▸ Exercise aim: The records that follow are to be transcribed in full, without their images.

(Rendered images with source text)

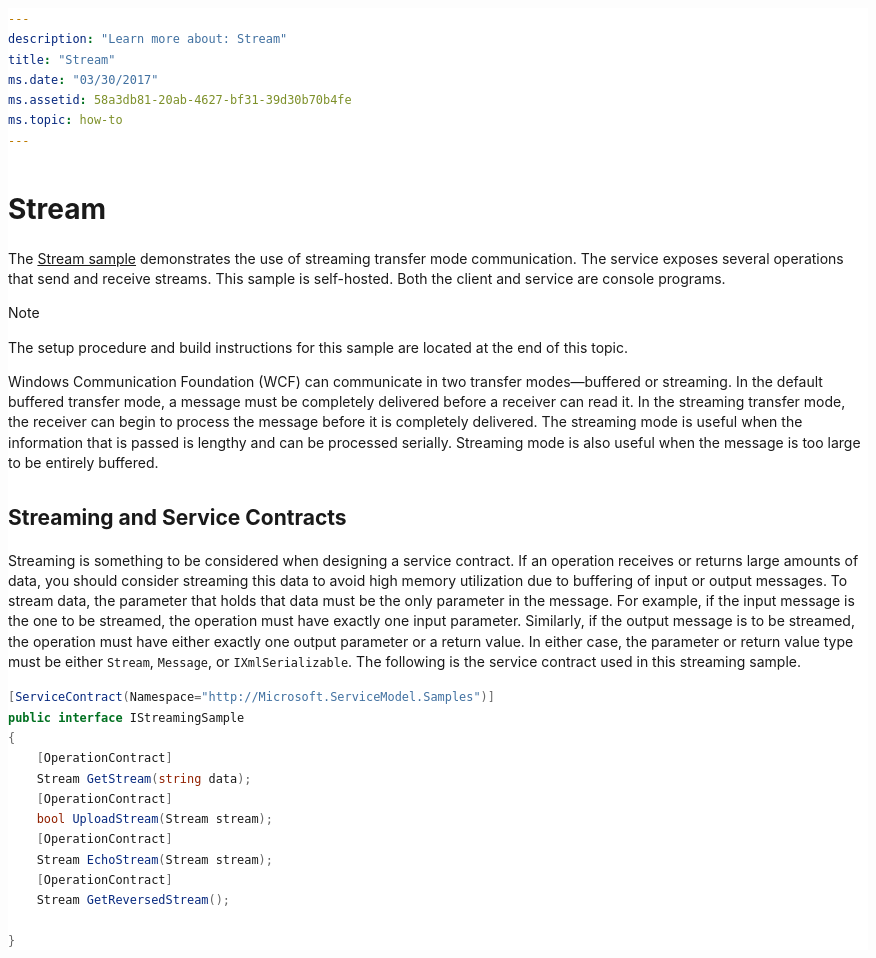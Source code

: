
 ```yaml
---
description: "Learn more about: Stream"
title: "Stream"
ms.date: "03/30/2017"
ms.assetid: 58a3db81-20ab-4627-bf31-39d30b70b4fe
ms.topic: how-to
---
```

# Stream

The [Stream sample](https://github.com/dotnet/samples/tree/main/framework/wcf) demonstrates the use of streaming transfer mode communication. The service exposes several operations that send and receive streams. This sample is self-hosted. Both the client and service are console programs.

> [!NOTE]
> The setup procedure and build instructions for this sample are located at the end of this topic.

Windows Communication Foundation (WCF) can communicate in two transfer modes—buffered or streaming. In the default buffered transfer mode, a message must be completely delivered before a receiver can read it. In the streaming transfer mode, the receiver can begin to process the message before it is completely delivered. The streaming mode is useful when the information that is passed is lengthy and can be processed serially. Streaming mode is also useful when the message is too large to be entirely buffered.

## Streaming and Service Contracts

Streaming is something to be considered when designing a service contract. If an operation receives or returns large amounts of data, you should consider streaming this data to avoid high memory utilization due to buffering of input or output messages. To stream data, the parameter that holds that data must be the only parameter in the message. For example, if the input message is the one to be streamed, the operation must have exactly one input parameter. Similarly, if the output message is to be streamed, the operation must have either exactly one output parameter or a return value. In either case, the parameter or return value type must be either `Stream`, `Message`, or `IXmlSerializable`. The following is the service contract used in this streaming sample.

```csharp
[ServiceContract(Namespace="http://Microsoft.ServiceModel.Samples")]
public interface IStreamingSample
{
    [OperationContract]
    Stream GetStream(string data);
    [OperationContract]
    bool UploadStream(Stream stream);
    [OperationContract]
    Stream EchoStream(Stream stream);
    [OperationContract]
    Stream GetReversedStream();

}
```
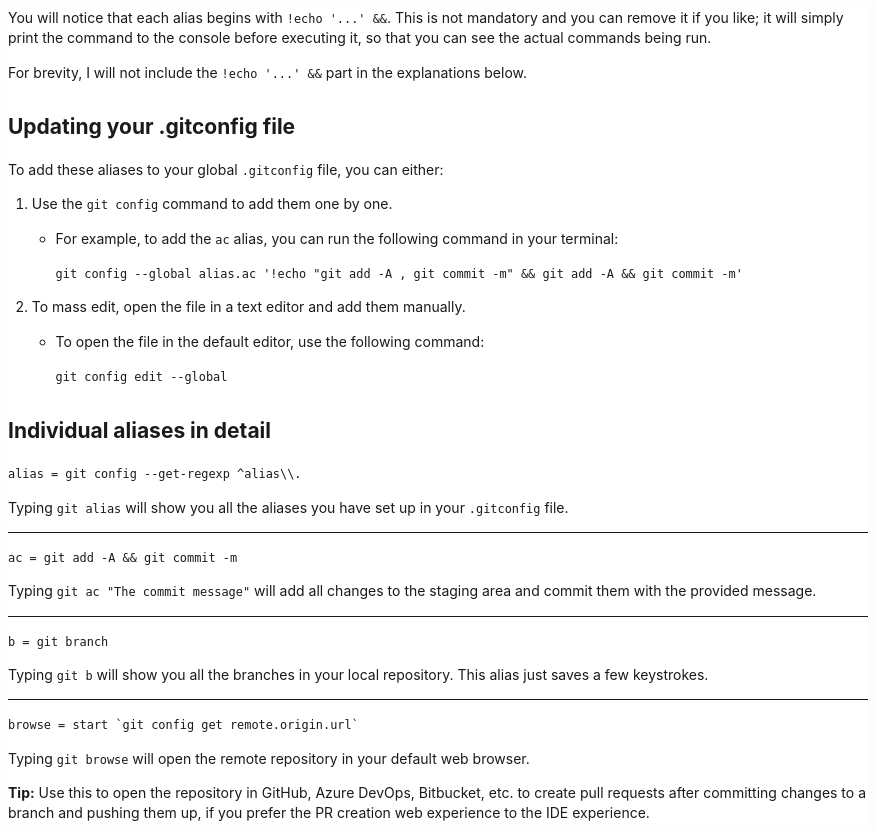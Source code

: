 You will notice that each alias begins with `!echo '...' &&`.
This is not mandatory and you can remove it if you like; it will simply print the command to the console before executing it, so that you can see the actual commands being run.

For brevity, I will not include the `!echo '...' &&` part in the explanations below.

## Updating your .gitconfig file

To add these aliases to your global `.gitconfig` file, you can either:

1. Use the `git config` command to add them one by one.
   - For example, to add the `ac` alias, you can run the following command in your terminal:

      ```shell
      git config --global alias.ac '!echo "git add -A , git commit -m" && git add -A && git commit -m'
      ```

1. To mass edit, open the file in a text editor and add them manually.
   - To open the file in the default editor, use the following command:

      ```shell
      git config edit --global
      ```

## Individual aliases in detail

```shell
alias = git config --get-regexp ^alias\\.
```

Typing `git alias` will show you all the aliases you have set up in your `.gitconfig` file.

---

```shell
ac = git add -A && git commit -m
```

Typing `git ac "The commit message"` will add all changes to the staging area and commit them with the provided message.

---

```shell
b = git branch
```

Typing `git b` will show you all the branches in your local repository.
This alias just saves a few keystrokes.

---

```shell
browse = start `git config get remote.origin.url`
```

Typing `git browse` will open the remote repository in your default web browser.

__Tip:__ Use this to open the repository in GitHub, Azure DevOps, Bitbucket, etc. to create pull requests after committing changes to a branch and pushing them up, if you prefer the PR creation web experience to the IDE experience.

▸ Answer:
Source code

:
 ```yaml
---
description: "Learn more about: Stream"
title: "Stream"
ms.date: "03/30/2017"
ms.assetid: 58a3db81-20ab-4627-bf31-39d30b70b4fe
ms.topic: how-to
---
```

# Stream

The [Stream sample](https://github.com/dotnet/samples/tree/main/framework/wcf) demonstrates the use of streaming transfer mode communication. The service exposes several operations that send and receive streams. This sample is self-hosted. Both the client and service are console programs.

> [!NOTE]
> The setup procedure and build instructions for this sample are located at the end of this topic.

Windows Communication Foundation (WCF) can communicate in two transfer modes—buffered or streaming. In the default buffered transfer mode, a message must be completely delivered before a receiver can read it. In the streaming transfer mode, the receiver can begin to process the message before it is completely delivered. The streaming mode is useful when the information that is passed is lengthy and can be processed serially. Streaming mode is also useful when the message is too large to be entirely buffered.

## Streaming and Service Contracts

Streaming is something to be considered when designing a service contract. If an operation receives or returns large amounts of data, you should consider streaming this data to avoid high memory utilization due to buffering of input or output messages. To stream data, the parameter that holds that data must be the only parameter in the message. For example, if the input message is the one to be streamed, the operation must have exactly one input parameter. Similarly, if the output message is to be streamed, the operation must have either exactly one output parameter or a return value. In either case, the parameter or return value type must be either `Stream`, `Message`, or `IXmlSerializable`. The following is the service contract used in this streaming sample.

```csharp
[ServiceContract(Namespace="http://Microsoft.ServiceModel.Samples")]
public interface IStreamingSample
{
    [OperationContract]
    Stream GetStream(string data);
    [OperationContract]
    bool UploadStream(Stream stream);
    [OperationContract]
    Stream EchoStream(Stream stream);
    [OperationContract]
    Stream GetReversedStream();

}
```
Source code

: You will notice that each alias begins with `!echo '...' &&`.
This is not mandatory and you can remove it if you like; it will simply print the command to the console before executing it, so that you can see the actual commands being run.

For brevity, I will not include the `!echo '...' &&` part in the explanations below.

## Updating your .gitconfig file

To add these aliases to your global `.gitconfig` file, you can either:

1. Use the `git config` command to add them one by one.
   - For example, to add the `ac` alias, you can run the following command in your terminal:

      ```shell
      git config --global alias.ac '!echo "git add -A , git commit -m" && git add -A && git commit -m'
      ```

1. To mass edit, open the file in a text editor and add them manually.
   - To open the file in the default editor, use the following command:

      ```shell
      git config edit --global
      ```

## Individual aliases in detail

```shell
alias = git config --get-regexp ^alias\\.
```

Typing `git alias` will show you all the aliases you have set up in your `.gitconfig` file.

---

```shell
ac = git add -A && git commit -m
```

Typing `git ac "The commit message"` will add all changes to the staging area and commit them with the provided message.

---

```shell
b = git branch
```

Typing `git b` will show you all the branches in your local repository.
This alias just saves a few keystrokes.

---

```shell
browse = start `git config get remote.origin.url`
```

Typing `git browse` will open the remote repository in your default web browser.

__Tip:__ Use this to open the repository in GitHub, Azure DevOps, Bitbucket, etc. to create pull requests after committing changes to a branch and pushing them up, if you prefer the PR creation web experience to the IDE experience.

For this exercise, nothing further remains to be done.